_Task details_
Write out once more the lines running from the top of the entries below to the line with "To run astableinvention", both ends included.
※
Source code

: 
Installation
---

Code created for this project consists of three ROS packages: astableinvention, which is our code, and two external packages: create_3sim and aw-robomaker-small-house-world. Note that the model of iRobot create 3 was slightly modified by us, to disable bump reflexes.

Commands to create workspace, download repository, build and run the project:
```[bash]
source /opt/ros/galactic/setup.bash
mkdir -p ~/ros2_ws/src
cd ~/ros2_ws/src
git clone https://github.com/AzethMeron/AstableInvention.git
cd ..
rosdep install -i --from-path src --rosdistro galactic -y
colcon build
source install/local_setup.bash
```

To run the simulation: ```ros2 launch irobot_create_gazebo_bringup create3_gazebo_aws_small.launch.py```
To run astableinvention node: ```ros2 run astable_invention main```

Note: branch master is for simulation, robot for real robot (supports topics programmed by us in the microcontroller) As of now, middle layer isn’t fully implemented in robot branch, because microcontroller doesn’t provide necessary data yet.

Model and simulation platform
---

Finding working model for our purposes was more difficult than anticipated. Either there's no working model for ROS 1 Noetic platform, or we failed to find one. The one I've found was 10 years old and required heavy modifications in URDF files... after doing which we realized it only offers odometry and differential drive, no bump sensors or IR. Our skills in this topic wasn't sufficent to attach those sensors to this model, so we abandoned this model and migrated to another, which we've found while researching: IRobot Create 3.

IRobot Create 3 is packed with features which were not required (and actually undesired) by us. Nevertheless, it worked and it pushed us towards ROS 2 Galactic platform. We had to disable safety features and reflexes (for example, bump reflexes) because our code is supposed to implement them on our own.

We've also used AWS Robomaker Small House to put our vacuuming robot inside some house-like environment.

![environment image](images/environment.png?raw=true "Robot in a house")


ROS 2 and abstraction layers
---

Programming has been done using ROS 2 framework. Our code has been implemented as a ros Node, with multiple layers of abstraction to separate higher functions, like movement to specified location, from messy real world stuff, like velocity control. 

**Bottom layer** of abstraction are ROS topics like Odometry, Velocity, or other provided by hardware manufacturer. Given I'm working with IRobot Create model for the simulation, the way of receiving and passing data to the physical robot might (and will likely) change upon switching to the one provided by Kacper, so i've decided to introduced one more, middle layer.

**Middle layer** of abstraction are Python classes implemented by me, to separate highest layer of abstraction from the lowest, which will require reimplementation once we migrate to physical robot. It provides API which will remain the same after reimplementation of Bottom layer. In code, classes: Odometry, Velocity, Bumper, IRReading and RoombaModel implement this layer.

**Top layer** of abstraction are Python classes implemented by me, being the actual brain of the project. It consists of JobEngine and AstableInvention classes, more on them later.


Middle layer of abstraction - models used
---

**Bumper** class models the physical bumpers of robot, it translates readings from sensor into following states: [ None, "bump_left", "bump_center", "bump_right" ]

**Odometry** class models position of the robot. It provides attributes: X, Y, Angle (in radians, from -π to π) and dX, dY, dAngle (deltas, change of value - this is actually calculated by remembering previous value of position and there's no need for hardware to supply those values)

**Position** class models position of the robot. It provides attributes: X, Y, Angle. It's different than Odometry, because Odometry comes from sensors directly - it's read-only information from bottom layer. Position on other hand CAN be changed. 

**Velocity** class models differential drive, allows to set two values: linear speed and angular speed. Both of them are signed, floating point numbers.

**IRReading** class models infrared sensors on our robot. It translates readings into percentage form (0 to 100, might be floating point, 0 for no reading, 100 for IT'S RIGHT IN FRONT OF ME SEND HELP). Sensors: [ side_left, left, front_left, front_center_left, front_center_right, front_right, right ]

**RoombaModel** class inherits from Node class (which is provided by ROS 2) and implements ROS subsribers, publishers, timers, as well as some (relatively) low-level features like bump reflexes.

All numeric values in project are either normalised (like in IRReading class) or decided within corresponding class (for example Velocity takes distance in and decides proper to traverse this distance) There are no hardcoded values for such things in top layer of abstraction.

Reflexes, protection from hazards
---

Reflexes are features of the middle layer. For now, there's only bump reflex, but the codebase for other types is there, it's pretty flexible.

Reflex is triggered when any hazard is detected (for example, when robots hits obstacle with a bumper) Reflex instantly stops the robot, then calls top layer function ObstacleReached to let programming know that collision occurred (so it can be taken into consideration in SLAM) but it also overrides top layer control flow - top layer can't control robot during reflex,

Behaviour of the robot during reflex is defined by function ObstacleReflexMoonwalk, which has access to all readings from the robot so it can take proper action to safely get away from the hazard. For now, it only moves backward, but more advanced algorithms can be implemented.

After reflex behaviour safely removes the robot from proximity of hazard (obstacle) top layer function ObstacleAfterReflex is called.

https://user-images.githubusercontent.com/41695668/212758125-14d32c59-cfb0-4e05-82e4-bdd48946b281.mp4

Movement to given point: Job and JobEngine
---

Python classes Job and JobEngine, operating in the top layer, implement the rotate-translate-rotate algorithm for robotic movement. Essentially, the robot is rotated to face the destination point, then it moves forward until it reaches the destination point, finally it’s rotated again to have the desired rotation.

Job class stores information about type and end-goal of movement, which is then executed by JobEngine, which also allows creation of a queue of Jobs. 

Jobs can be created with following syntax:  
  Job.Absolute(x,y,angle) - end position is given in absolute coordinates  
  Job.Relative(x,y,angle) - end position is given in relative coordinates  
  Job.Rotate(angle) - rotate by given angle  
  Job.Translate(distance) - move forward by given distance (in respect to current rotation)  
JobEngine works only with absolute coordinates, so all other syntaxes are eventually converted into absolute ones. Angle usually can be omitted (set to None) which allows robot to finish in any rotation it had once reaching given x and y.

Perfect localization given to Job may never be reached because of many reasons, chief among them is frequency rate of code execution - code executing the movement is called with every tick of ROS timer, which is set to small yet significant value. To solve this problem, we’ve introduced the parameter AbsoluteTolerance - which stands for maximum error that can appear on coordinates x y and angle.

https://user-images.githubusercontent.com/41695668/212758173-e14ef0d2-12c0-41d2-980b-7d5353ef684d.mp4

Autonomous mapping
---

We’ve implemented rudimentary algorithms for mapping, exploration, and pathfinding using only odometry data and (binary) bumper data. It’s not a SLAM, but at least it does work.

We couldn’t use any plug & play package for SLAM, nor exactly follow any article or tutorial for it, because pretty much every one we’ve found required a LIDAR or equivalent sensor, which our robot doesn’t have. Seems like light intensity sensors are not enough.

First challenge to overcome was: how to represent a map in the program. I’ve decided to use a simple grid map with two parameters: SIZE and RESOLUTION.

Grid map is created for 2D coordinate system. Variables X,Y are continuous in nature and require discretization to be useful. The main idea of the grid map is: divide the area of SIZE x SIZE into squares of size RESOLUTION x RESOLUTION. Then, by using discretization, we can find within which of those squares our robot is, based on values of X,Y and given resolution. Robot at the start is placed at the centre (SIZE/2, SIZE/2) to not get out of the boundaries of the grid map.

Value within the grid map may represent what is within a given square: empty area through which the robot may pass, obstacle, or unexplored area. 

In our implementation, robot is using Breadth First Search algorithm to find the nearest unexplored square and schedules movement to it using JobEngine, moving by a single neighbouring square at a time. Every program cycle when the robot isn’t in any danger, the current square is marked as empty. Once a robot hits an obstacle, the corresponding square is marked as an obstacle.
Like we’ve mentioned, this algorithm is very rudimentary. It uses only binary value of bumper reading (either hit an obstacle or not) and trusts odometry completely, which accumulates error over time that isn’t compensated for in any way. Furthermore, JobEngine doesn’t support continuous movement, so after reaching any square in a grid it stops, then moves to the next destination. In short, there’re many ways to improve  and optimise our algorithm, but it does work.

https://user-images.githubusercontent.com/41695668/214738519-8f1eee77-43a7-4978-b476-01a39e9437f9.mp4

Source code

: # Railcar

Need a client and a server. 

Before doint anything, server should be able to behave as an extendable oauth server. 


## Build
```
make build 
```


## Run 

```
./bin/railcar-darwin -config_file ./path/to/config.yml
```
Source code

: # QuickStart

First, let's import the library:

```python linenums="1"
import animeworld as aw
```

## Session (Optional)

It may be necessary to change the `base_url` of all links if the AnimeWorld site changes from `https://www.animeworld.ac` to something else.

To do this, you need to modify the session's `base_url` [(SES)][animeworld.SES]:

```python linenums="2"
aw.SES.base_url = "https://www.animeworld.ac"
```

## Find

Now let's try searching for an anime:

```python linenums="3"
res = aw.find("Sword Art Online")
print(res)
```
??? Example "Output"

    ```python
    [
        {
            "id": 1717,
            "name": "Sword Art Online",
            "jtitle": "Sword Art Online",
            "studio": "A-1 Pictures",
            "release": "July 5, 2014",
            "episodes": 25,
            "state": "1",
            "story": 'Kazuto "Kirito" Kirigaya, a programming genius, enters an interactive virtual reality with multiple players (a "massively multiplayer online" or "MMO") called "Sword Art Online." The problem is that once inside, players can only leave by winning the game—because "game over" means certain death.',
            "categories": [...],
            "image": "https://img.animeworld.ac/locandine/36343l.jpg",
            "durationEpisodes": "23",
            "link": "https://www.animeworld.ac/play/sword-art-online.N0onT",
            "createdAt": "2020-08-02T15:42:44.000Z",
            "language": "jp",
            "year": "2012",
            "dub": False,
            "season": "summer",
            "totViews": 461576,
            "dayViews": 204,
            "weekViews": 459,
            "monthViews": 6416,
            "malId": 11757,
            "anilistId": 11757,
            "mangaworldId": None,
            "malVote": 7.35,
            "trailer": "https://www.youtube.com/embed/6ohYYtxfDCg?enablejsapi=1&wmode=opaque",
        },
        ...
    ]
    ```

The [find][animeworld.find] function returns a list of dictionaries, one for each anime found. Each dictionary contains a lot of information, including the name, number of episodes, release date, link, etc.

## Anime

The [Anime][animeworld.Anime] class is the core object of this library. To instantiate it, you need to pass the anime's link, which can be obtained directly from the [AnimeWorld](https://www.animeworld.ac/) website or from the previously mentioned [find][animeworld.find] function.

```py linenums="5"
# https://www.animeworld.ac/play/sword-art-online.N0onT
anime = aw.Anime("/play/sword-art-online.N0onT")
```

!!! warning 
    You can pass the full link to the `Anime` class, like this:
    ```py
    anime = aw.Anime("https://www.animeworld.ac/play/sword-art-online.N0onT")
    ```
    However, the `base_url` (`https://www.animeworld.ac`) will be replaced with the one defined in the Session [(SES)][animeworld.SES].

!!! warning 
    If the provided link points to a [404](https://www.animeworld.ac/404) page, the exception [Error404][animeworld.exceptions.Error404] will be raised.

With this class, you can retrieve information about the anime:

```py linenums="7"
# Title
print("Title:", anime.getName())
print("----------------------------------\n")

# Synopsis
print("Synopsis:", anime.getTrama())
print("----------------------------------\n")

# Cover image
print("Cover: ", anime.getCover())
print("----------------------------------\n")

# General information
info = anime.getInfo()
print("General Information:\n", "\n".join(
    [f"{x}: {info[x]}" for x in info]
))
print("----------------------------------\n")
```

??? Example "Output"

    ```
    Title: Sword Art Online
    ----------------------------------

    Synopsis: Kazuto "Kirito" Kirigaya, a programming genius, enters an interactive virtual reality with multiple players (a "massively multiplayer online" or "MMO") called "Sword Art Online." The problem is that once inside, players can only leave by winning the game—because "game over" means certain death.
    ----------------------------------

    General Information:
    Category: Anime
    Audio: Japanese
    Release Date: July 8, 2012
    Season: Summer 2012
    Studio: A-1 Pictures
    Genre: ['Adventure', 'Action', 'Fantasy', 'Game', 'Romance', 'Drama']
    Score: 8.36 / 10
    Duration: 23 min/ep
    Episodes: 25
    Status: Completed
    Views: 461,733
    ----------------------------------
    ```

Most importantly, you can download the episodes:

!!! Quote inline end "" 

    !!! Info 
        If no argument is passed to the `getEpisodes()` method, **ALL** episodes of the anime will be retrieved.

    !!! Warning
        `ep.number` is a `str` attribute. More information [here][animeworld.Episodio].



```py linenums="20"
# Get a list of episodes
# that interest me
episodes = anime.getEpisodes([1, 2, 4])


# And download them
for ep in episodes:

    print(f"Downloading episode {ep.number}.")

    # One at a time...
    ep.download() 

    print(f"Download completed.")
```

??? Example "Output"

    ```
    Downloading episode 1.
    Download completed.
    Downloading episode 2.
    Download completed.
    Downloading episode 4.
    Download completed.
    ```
※
_Result of this task_
Source code

: 
Installation
---

Code created for this project consists of three ROS packages: astableinvention, which is our code, and two external packages: create_3sim and aw-robomaker-small-house-world. Note that the model of iRobot create 3 was slightly modified by us, to disable bump reflexes.

Commands to create workspace, download repository, build and run the project:
```[bash]
source /opt/ros/galactic/setup.bash
mkdir -p ~/ros2_ws/src
cd ~/ros2_ws/src
git clone https://github.com/AzethMeron/AstableInvention.git
cd ..
rosdep install -i --from-path src --rosdistro galactic -y
colcon build
source install/local_setup.bash
```

To run the simulation: ```ros2 launch irobot_create_gazebo_bringup create3_gazebo_aws_small.launch.py```
To run astableinvention node: ```ros2 run astable_invention main```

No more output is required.